BEGIN Material provided

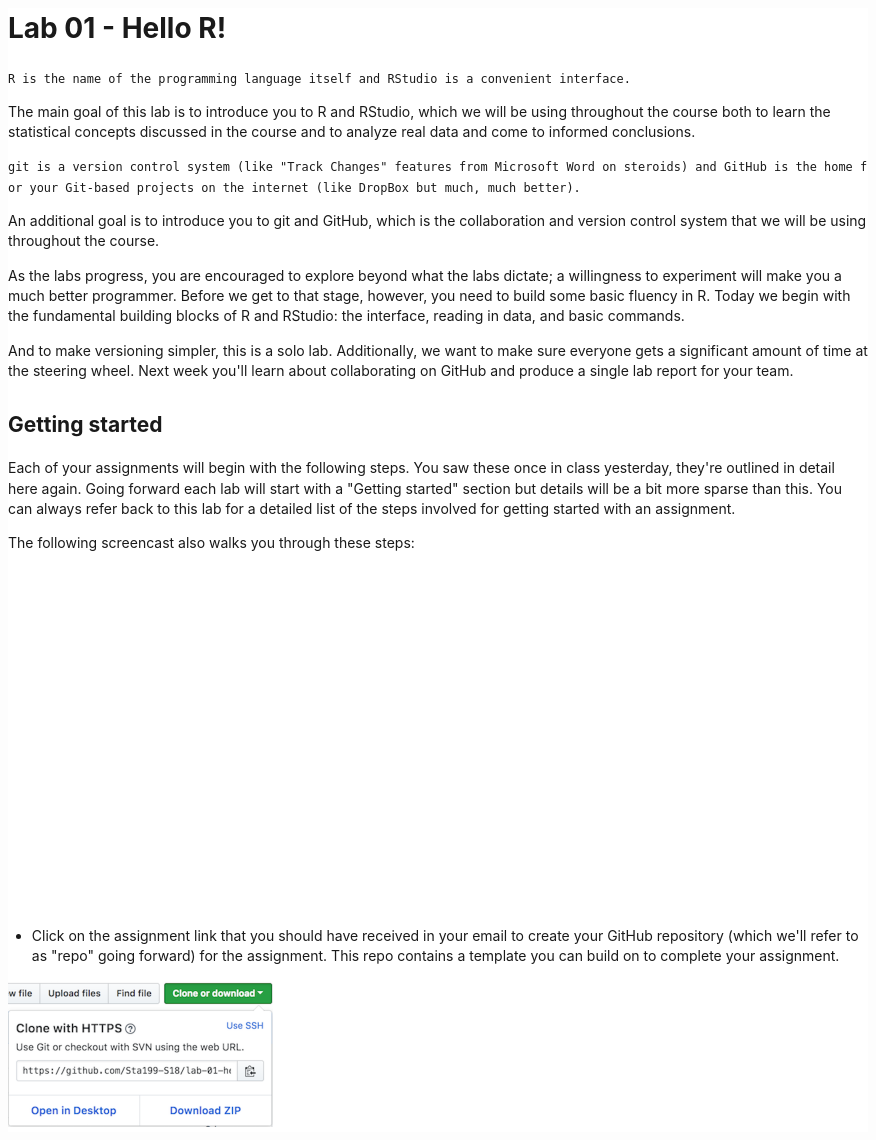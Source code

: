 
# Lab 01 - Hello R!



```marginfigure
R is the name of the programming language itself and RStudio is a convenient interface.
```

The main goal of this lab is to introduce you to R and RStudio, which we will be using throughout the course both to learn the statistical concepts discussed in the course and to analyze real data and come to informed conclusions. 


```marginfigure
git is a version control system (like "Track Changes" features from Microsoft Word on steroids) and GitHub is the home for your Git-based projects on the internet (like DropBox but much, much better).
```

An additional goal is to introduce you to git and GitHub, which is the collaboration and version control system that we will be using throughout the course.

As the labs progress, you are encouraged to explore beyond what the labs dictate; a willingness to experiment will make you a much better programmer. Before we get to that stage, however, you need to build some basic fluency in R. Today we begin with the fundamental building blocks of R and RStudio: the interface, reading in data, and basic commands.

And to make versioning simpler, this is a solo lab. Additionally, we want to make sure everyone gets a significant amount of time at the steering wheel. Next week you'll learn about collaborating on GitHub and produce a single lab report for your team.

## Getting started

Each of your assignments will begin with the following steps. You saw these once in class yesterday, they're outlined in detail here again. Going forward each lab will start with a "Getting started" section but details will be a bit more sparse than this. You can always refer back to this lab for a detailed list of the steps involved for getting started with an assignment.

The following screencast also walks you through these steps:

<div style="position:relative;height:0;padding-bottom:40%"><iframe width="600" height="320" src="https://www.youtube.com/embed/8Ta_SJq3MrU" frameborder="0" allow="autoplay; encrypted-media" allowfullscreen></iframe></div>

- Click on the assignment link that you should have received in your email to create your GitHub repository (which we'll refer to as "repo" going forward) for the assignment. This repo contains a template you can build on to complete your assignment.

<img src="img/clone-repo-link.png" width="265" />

END Material provided

[What to produce]: Go through the listing above, and whenever a line holds the word "link", copy it.

[Solved exercise]:
- Click on the assignment link that you should have received in your email to create your GitHub repository (which we'll refer to as "repo" going forward) for the assignment. This repo contains a template you can build on to complete your assignment.
<img src="img/clone-repo-link.png" width="265" />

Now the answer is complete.